Very high divorce rates and a culture where having a affair is quite common, contradicts the "Thou shalt not commit adultry' commandment.

The capatilist style politics and culture where being rich is admired and looked up to when the bible clearly states that rich people will not go to heaven. It's in Mathew 19:24 (and a few other sections)- 'And again I say unto you, It is easier for a camel to go through the eye of a needle, than for a rich man to enter into the kingdom of God.'

Some American states allow gay marriage (something I support) which is pretty rare in this world yet the bible clearly says that all gays (or at the very least gay males) should be put to death in Leviticus 20:13 - "If a man lies with a man as one lies with a woman, both of them have done what is detestable. They must be put to death; their blood will be on their own heads."

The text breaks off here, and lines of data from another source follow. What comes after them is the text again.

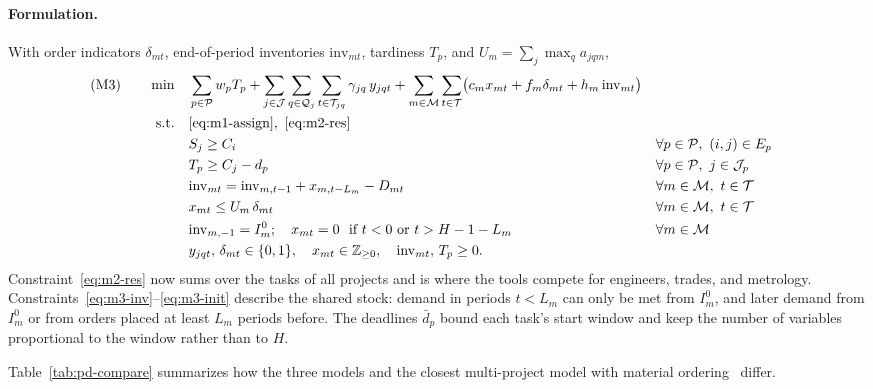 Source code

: \paragraph{Formulation.}
With order indicators $\delta_{mt}$, end-of-period inventories
$\mathrm{inv}_{mt}$, tardiness $T_p$, and
$U_m = \sum_{j} \max_{q} a_{jqm}$,
\begin{align}
    \text{(M3)} \qquad \min \quad
    & \sum_{p \in \calP} w_p T_p
      + \sum_{j \in \calJ} \sum_{q \in \calQ_j} \sum_{t \in \calT_{jq}} \gamma_{jq}\, y_{jqt}
      + \sum_{m \in \calM} \sum_{t \in \calT} \bigl( c_m x_{mt} + f_m \delta_{mt} + h_m\, \mathrm{inv}_{mt} \bigr)
      \label{eq:m3-obj} \\
    \text{s.t.} \quad
    & \text{\eqref{eq:m1-assign}},\ \text{\eqref{eq:m2-res}} \nonumber \\
    & S_j \ge C_i
      && \forall p \in \calP,\ (i,j) \in E_p \label{eq:m3-prec} \\
    & T_p \ge C_j - d_p
      && \forall p \in \calP,\ j \in \calJ_p \label{eq:m3-tard} \\
    & \mathrm{inv}_{mt} = \mathrm{inv}_{m,t-1} + x_{m,t-L_m} - D_{mt}
      && \forall m \in \calM,\ t \in \calT \label{eq:m3-inv} \\
    & x_{mt} \le U_m\, \delta_{mt}
      && \forall m \in \calM,\ t \in \calT \label{eq:m3-setup} \\
    & \mathrm{inv}_{m,-1} = I^0_m; \quad x_{mt} = 0 \ \text{ if } t < 0 \text{ or } t > H - 1 - L_m
      && \forall m \in \calM \label{eq:m3-init} \\
    & y_{jqt},\, \delta_{mt} \in \{0,1\}, \quad x_{mt} \in \mathbb{Z}_{\ge 0}, \quad
      \mathrm{inv}_{mt},\, T_p \ge 0. \label{eq:m3-dom}
\end{align}
Constraint~\eqref{eq:m2-res} now sums over the tasks of all projects and is
where the tools compete for engineers, trades, and metrology.
Constraints~\eqref{eq:m3-inv}--\eqref{eq:m3-init} describe the shared stock:
demand in periods $t < L_m$ can only be met from $I^0_m$, and later demand
from $I^0_m$ or from orders placed at least $L_m$ periods before. The
deadlines $\bar d_p$ bound each task's start window and keep the number of
variables proportional to the window rather than to $H$.

Table~\ref{tab:pd-compare} summarizes how the three models and the closest
multi-project model with material ordering~\citep{hu2025supplier} differ.

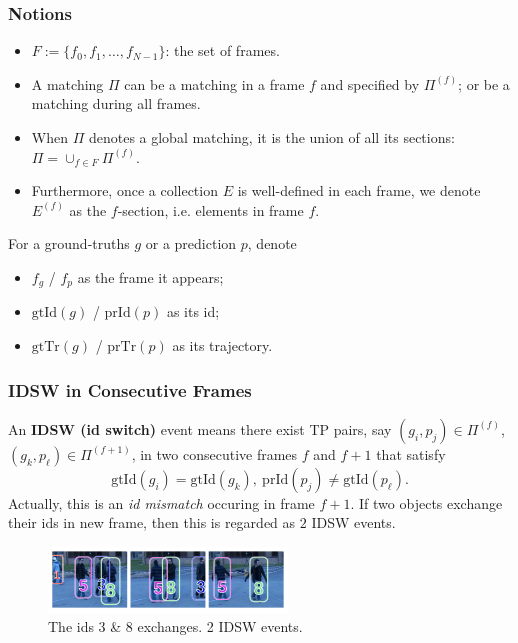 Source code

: \documentclass[slidetop, mathserif]{beamer}
\begin{document}
\begin{frame}
	\frametitle{Notions}
			
	\begin{itemize}
		\item $F:=\{f_0, f_1, \ldots, f_{N-1}\}$: the set of frames.
		\item A matching $\Pi$ can be a matching in a frame $f$ and specified by $\Pi^{(f)}$;
		      or be a matching during all frames.
		\item When $\Pi$ denotes a global matching, it is the union of all its sections:
		      $\Pi = \cup_{f\in F}\Pi^{(f)}$.
		\item Furthermore, once a collection $E$ is well-defined in each frame,
		      we denote $E^{(f)}$ as the $f$-section, i.e. elements in frame $f$.
		      		      		      
	\end{itemize}
			
	\vspace{-2pt}

	For a ground-truths $g$ or a prediction $p$, denote
	\begin{itemize}
		\item $f_g$ / $f_p$ as the frame it appears;
		\item $\text{gtId}(g)$ / $\text{prId}(p)$ as its id;
		\item $\text{gtTr}(g)$ / $\text{prTr}(p)$ as its trajectory.
	\end{itemize}

\end{frame}

\begin{frame}
	\frametitle{IDSW in Consecutive Frames}
			
	An {\bf IDSW (id switch)} event means there exist TP pairs, say $(g_i, p_j)\in\Pi^{(f)}$,
	$(g_k, p_\ell)\in\Pi^{(f+1)}$, in two consecutive frames
	$f$ and $f+1$ that satisfy
	\[
		\text{gtId}(g_i) = \text{gtId}(g_k),\ 
		\text{prId}(p_j) \neq \text{gtId}(p_\ell).
	\]
	Actually, this is an \emph{id mismatch} occuring in frame $f+1$.
	If two objects exchange their ids in new frame, then this is regarded as $2$
	IDSW events.
	\begin{figure}
		\includegraphics[width=180pt]{pics/fig3.png}
		\caption{The ids 3 \& 8 exchanges. 2 IDSW events.}
	\end{figure}
			    
\end{frame}
\end{document}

More than %10 of the US population lives below the povety line yet despite what the bible says in Deuteronomy 15:7: I command you to be openhanded toward your brothers and toward the poor and needy in your land" . Americans give more to their church (who just spend it most of it on themselves) than they do to the poor who obviously aren't get enough help (or any at all).

Less than half of all Americans attend church every week, some polls showing as little as 25% actually do.
I haven't seen statistics for this but it would appear they're also in violation of the 4th commandment: "Remember the Sabbath and keep it holy".



Why? North America and Britain have always embraced religion or spirituality, it's part of the culture and it's part of who we are.
Is this by way of exposing Children too it straight from Birth (by way of baptisims, christenings, circumcisms etc etc)? I don't know about Britain but Australia, as part of the Commonwealth/British empire does not 'embrace' religion and it's not part of who we are and our Prime minister does not constantly tells us to 'pray' or 'bless'. In the past we've even elected Athiest prime ministers (Paul Keating).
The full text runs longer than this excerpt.